** Required action **
Retype each line of the listing below, from the first through the one holding "เพิ่มประเภท json แล้วบันทึก", with no other lines.

** Task data **
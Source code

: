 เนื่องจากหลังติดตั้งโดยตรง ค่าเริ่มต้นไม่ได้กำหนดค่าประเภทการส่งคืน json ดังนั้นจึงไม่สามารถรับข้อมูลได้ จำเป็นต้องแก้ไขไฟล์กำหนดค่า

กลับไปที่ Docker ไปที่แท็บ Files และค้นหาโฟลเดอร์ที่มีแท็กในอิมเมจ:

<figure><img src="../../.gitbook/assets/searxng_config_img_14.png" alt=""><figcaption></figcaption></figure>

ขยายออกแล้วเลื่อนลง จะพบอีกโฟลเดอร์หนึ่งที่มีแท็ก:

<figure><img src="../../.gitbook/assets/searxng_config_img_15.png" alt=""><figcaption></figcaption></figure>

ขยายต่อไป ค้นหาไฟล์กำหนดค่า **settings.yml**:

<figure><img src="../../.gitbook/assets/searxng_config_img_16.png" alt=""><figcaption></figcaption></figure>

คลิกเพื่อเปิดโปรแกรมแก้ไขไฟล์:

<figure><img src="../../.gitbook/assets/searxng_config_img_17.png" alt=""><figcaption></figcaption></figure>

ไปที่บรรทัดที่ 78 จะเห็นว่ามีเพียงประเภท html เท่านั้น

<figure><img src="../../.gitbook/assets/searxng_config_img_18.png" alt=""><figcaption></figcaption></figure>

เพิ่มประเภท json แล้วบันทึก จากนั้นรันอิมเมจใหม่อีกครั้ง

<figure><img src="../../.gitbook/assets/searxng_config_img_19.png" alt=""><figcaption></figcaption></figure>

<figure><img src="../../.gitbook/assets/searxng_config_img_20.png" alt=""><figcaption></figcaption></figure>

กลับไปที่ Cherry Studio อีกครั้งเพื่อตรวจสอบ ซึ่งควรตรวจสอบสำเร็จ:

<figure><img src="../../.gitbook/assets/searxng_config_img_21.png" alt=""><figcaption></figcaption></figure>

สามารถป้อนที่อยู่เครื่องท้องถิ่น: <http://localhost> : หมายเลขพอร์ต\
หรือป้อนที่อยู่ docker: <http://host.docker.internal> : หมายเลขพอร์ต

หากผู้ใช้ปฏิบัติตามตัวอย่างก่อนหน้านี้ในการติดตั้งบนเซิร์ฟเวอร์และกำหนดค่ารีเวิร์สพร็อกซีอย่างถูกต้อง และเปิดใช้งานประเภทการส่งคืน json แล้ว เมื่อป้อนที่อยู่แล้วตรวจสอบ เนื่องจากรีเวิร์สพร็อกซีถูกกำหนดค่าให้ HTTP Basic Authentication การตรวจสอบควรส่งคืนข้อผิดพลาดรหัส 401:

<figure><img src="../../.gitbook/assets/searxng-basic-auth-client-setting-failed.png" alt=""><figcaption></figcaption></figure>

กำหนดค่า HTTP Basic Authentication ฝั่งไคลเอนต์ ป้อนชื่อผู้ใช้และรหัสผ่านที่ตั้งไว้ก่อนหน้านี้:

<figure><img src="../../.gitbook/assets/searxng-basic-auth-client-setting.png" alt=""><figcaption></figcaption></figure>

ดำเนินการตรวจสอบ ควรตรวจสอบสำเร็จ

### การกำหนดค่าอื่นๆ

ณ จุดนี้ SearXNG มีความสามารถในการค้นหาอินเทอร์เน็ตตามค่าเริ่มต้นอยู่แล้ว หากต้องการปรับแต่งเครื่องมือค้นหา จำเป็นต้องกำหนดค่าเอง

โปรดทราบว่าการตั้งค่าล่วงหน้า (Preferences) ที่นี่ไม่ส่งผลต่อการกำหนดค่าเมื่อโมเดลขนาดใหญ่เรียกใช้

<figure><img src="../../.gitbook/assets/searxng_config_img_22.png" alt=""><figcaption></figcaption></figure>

** The completed task **
Source code

: เนื่องจากหลังติดตั้งโดยตรง ค่าเริ่มต้นไม่ได้กำหนดค่าประเภทการส่งคืน json ดังนั้นจึงไม่สามารถรับข้อมูลได้ จำเป็นต้องแก้ไขไฟล์กำหนดค่า

กลับไปที่ Docker ไปที่แท็บ Files และค้นหาโฟลเดอร์ที่มีแท็กในอิมเมจ:

<figure><img src="../../.gitbook/assets/searxng_config_img_14.png" alt=""><figcaption></figcaption></figure>

ขยายออกแล้วเลื่อนลง จะพบอีกโฟลเดอร์หนึ่งที่มีแท็ก:

<figure><img src="../../.gitbook/assets/searxng_config_img_15.png" alt=""><figcaption></figcaption></figure>

ขยายต่อไป ค้นหาไฟล์กำหนดค่า **settings.yml**:

<figure><img src="../../.gitbook/assets/searxng_config_img_16.png" alt=""><figcaption></figcaption></figure>

คลิกเพื่อเปิดโปรแกรมแก้ไขไฟล์:

<figure><img src="../../.gitbook/assets/searxng_config_img_17.png" alt=""><figcaption></figcaption></figure>

ไปที่บรรทัดที่ 78 จะเห็นว่ามีเพียงประเภท html เท่านั้น

<figure><img src="../../.gitbook/assets/searxng_config_img_18.png" alt=""><figcaption></figcaption></figure>

เพิ่มประเภท json แล้วบันทึก จากนั้นรันอิมเมจใหม่อีกครั้ง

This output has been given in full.